Comment avez-vous célébré votre premier succès ? Et le dernier ?

(Elle réfléchit.) Je crois que mon premier véritable succès, je l’ai connu avec mon canapé modulable Lowland (2000) et mon fauteuil Fjord (2002) pour la marque italienne Moroso. À l’époque, j’étais en train de fonder mon propre studio, je n’avais honnêtement pas beaucoup de temps pour fêter quoi que ce soit. Et je ne savais pas très bien comment m’y prendre.

Ce que je retiens surtout de cette période, c’est l’énergie que les gens de Moroso m’ont donnée. Ils m’ont fait comprendre que le dialogue avec les maîtres d’ouvrage pouvait enrichir mes créations. Je pense que c’est l’un des plus beaux enseignements que j’aurais pu recevoir alors. Mon dernier succès ? Je l’ai célébré récemment en Espagne, où j’ai reçu le 2025 National Design Award for Lifetime Achievement, un prix décerné par le ministère espagnol des Sciences, de l’Innovation et des Universités.

La reine Letizia présidait la cérémonie. J’y étais avec ma famille et mes amis. Même ma mère de 90 ans était présente. Revenir dans mon pays natal et y recevoir en plus une distinction si particulière… C’était très émouvant.

Sofa Mon Cloud pour Cassina

Votre studio de design et d’architecture, Urquiola, est devenu une entreprise qui peut compter jusqu’à cent collaborateurs dans les périodes d’intense activité. Il fêtera ses 25 ans l’an prochain. Allez-vous célébrer cette étape ?

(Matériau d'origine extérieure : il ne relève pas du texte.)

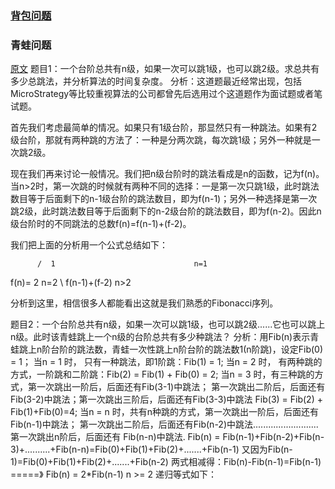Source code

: ### [背包问题](http://www.csegeek.com/csegeek/view/tutorials/algorithms/dynamic_prog/dp_part7.php)

### 青蛙问题
[原文](http://blog.csdn.net/hackbuteer1/article/details/6686747)
题目1：一个台阶总共有n级，如果一次可以跳1级，也可以跳2级。求总共有多少总跳法，并分析算法的时间复杂度。
分析：这道题最近经常出现，包括MicroStrategy等比较重视算法的公司都曾先后选用过个这道题作为面试题或者笔试题。

首先我们考虑最简单的情况。如果只有1级台阶，那显然只有一种跳法。如果有2级台阶，那就有两种跳的方法了：一种是分两次跳，每次跳1级；另外一种就是一次跳2级。

现在我们再来讨论一般情况。我们把n级台阶时的跳法看成是n的函数，记为f(n)。当n>2时，第一次跳的时候就有两种不同的选择：一是第一次只跳1级，此时跳法数目等于后面剩下的n-1级台阶的跳法数目，即为f(n-1)；另外一种选择是第一次跳2级，此时跳法数目等于后面剩下的n-2级台阶的跳法数目，即为f(n-2)。因此n级台阶时的不同跳法的总数f(n)=f(n-1)+(f-2)。

我们把上面的分析用一个公式总结如下：

          /  1                               n=1
f(n)=      2                              n=2
          \  f(n-1)+(f-2)               n>2

分析到这里，相信很多人都能看出这就是我们熟悉的Fibonacci序列。

题目2：一个台阶总共有n级，如果一次可以跳1级，也可以跳2级......它也可以跳上n级。此时该青蛙跳上一个n级的台阶总共有多少种跳法？
   分析：用Fib(n)表示青蛙跳上n阶台阶的跳法数，青蛙一次性跳上n阶台阶的跳法数1(n阶跳)，设定Fib(0) = 1；
       当n = 1 时， 只有一种跳法，即1阶跳：Fib(1) = 1;
       当n = 2 时， 有两种跳的方式，一阶跳和二阶跳：Fib(2) = Fib(1) + Fib(0) = 2;
       当n = 3 时，有三种跳的方式，第一次跳出一阶后，后面还有Fib(3-1)中跳法； 第一次跳出二阶后，后面还有Fib(3-2)中跳法；第一次跳出三阶后，后面还有Fib(3-3)中跳法
        Fib(3) = Fib(2) + Fib(1)+Fib(0)=4;
       当n = n 时，共有n种跳的方式，第一次跳出一阶后，后面还有Fib(n-1)中跳法； 第一次跳出二阶后，后面还有Fib(n-2)中跳法..........................第一次跳出n阶后，后面还有 Fib(n-n)中跳法.
       Fib(n) = Fib(n-1)+Fib(n-2)+Fib(n-3)+..........+Fib(n-n)=Fib(0)+Fib(1)+Fib(2)+.......+Fib(n-1)
      又因为Fib(n-1)=Fib(0)+Fib(1)+Fib(2)+.......+Fib(n-2)
      两式相减得：Fib(n)-Fib(n-1)=Fib(n-1)         =====》  Fib(n) = 2*Fib(n-1)     n >= 2
      递归等式如下：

Oui, bien sûr ! Mais les fêtes n’ont pas besoin de tomber exactement le jour de l’anniversaire. Je préfère le kairos au chronos, la qualité du temps à sa mesure. Dans mon travail, je dois déjà respecter tant de délais… mais au fond, je ne crois pas que le temps existe vraiment, ce n’est qu’une perception !

Votre exposition Meta-Morphosa ouvre le 14 décembre au Grand-Hornu. La voyez-vous comme un regard tourné vers l’avenir ou une rétrospective ?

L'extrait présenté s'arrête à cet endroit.